Se trata de una pequeña comunidad de juguetes que hablan entre sí afectados por las mismas problemáticas, incluyendo sentimientos y pasiones, que las personas.

A diferencia de Pinocho, que nace muñeco y en un contexto deseante inicia un itinerario pleno de alternativas hasta advenir a su condición de sujeto, los juguetes de esta historia desde el comienzo están vivos y han organizado una sociedad eficaz, con intercambios entre ellos, no exentos de placer y sufrimiento.

Pero hay una regla de juego que se debe cumplir inexorablemente. Cuando aparece el propietario de los juguetes, un niño llamado Andy, deben abstenerse de hablar y moverse, congelándose en la pose con que fueron fabricados.

Si los protagonistas de esta historia están atravesados por la castración, ante quienes se supone son “personas verdaderas”, su lenguaje y conflictos deben permanecer cautivos en la clandestinidad.

La única concesión ante Andy es que éste puede activar en ellos un pequeño grabador que emite frases cortantes, reiteradas y estereotipadas. Pero tampoco Andy –a quien se supone “un niño de verdad”– apela a otra posibilidad de hablar que no sea a través de frases triviales, vacuas y previsibles, como si a su vez él también tuviera incorporado un grabador.
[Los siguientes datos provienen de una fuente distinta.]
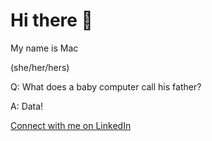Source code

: <h1> Hi there 👋</h1>
My name is Mac 
<p>(she/her/hers)</p>
<p>Q: What does a baby computer call his father?</p>

<p>A: Data!</p>
<p>
  <a href="https://www.linkedin.com/in/paigelmcintyre/" target="new" id="my-link"> Connect with me on LinkedIn </a> 
</p>

<!---
Paige-Mac/Paige-Mac is a ✨ special ✨ repository because its `README.md` (this file) appears on your GitHub profile.
You can click the Preview link to take a look at your changes.
--->
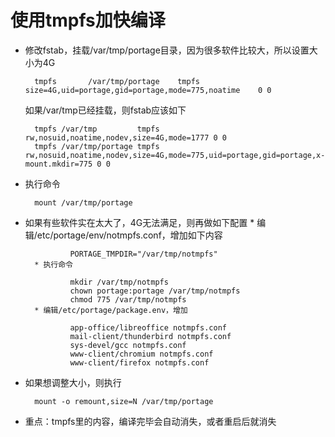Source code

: # 使用tmpfs加快编译
* 修改fstab，挂载/var/tmp/portage目录，因为很多软件比较大，所以设置大小为4G  
    
        tmpfs		/var/tmp/portage	tmpfs	size=4G,uid=portage,gid=portage,mode=775,noatime	0 0
    如果/var/tmp已经挂载，则fstab应该如下

        tmpfs /var/tmp         tmpfs rw,nosuid,noatime,nodev,size=4G,mode=1777 0 0
        tmpfs /var/tmp/portage tmpfs rw,nosuid,noatime,nodev,size=4G,mode=775,uid=portage,gid=portage,x-mount.mkdir=775 0 0
* 执行命令

        mount /var/tmp/portage
* 如果有些软件实在太大了，4G无法满足，则再做如下配置
        * 编辑/etc/portage/env/notmpfs.conf，增加如下内容

                PORTAGE_TMPDIR="/var/tmp/notmpfs"
        * 执行命令

                mkdir /var/tmp/notmpfs
                chown portage:portage /var/tmp/notmpfs
                chmod 775 /var/tmp/notmpfs
        * 编辑/etc/portage/package.env，增加

                app-office/libreoffice notmpfs.conf
                mail-client/thunderbird notmpfs.conf
                sys-devel/gcc notmpfs.conf
                www-client/chromium notmpfs.conf
                www-client/firefox notmpfs.conf
* 如果想调整大小，则执行

        mount -o remount,size=N /var/tmp/portage
* 重点：tmpfs里的内容，编译完毕会自动消失，或者重启后就消失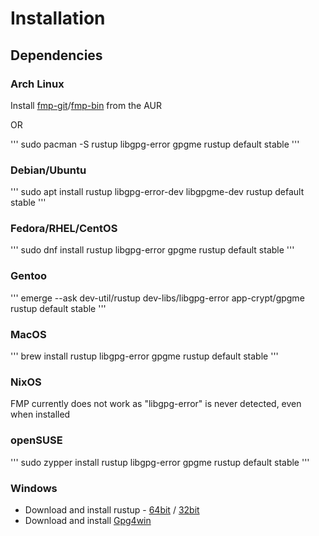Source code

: # Installation

## Dependencies

### Arch Linux
Install [fmp-git](https://aur.archlinux.org/packages/fmp-git)/[fmp-bin](https://aur.archlinux.org/packages/fmp-bin) from the AUR

OR

'''
sudo pacman -S rustup libgpg-error gpgme 
rustup default stable
'''

### Debian/Ubuntu
'''
sudo apt install rustup libgpg-error-dev libgpgme-dev
rustup default stable
'''

### Fedora/RHEL/CentOS
'''
sudo dnf install rustup libgpg-error gpgme
rustup default stable
'''

### Gentoo
'''
emerge --ask dev-util/rustup dev-libs/libgpg-error app-crypt/gpgme
rustup default stable
'''

### MacOS
'''
brew install rustup libgpg-error gpgme
rustup default stable
'''

### NixOS
FMP currently does not work as "libgpg-error" is never detected, even when installed

### openSUSE
'''
sudo zypper install rustup libgpg-error gpgme
rustup default stable
'''

### Windows
- Download and install rustup - [64bit](https://static.rust-lang.org/rustup/dist/x86_64-pc-windows-msvc/rustup-init.exe) / [32bit](https://static.rust-lang.org/rustup/dist/i686-pc-windows-msvc/rustup-init.exe)
- Download and install [Gpg4win](https://gpg4win.org/thanks-for-download.html)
Los juguetes sólo pueden asumirse como inanimados. En tanto sujetos, están proscriptos.

Hasta narcisísticamente dependen totalmente del dueño, quien puede arbitrariamente deponer el frágil investimiento libidinal con que los recubre. Son tratados con indiferencia, como objetos a los que indistintamente se puede elegir, manipular, destruir, descartar, renovar o transformar.

Los otros “seres de verdad” de la familia de Andy, al igual que éste, parecen personajes triviales, chatos, como sombras que no denotan ninguna interioridad de quien las proyecta.

Se desprende de lo comentado que si eventualmente los juguetes son para jugar, el uso que de ellos hace Andy no puede llamarse juego: no se genera nada semejante a un argumento o una elaboración. Ni siquiera se presiente algo que lo aproxime a la serie placer-displacer.

Merece destacarse que el único niño que realiza un juego creativo es un vecino llamado Lenny, considerado “malvado y cruel” porque hace sufrir a los juguetes, no solamente por el sadismo con que los ataca, sino también porque obtiene cierto goce desarmando y combinando entre sí partes de distintos juguetes, generando lo que en el libro se denominan “juguetes mutantes”. Este niño, de quien lo que más se destaca es su perversidad es, sin embargo, no solamente el que tiene ideas y originalidad, sino además el único que en algún momento podrá acceder a la revelación de que sus víctimas –supuestos juguetes– son sujetos que hablan y sufren. Entonces se horrorizará.

Si bien no podemos reseñar en sus detalles esta narración –y, aclarando que estamos advertidos de que carecemos de la distancia histórica necesaria para validar las consideraciones que haremos– pensamos que de todos modos lo expuesto es suficiente como para ensayar, brevemente, una caracterización de la actual posición subjetiva ante la estructura de sujeto.

Si en Pinocho había una trama de palabras que guiaba al muñeco “para que no se pierda”, en “Toy Story” los personajes ya están perdidos y quedan abandonados a su suerte. Desde la posición subjetiva –si la hubiere– en que se sitúan los que tienen poder sobre los juguetes hablantes, no hay lugar, no es reconocida ni aceptada su estructura de sujeto.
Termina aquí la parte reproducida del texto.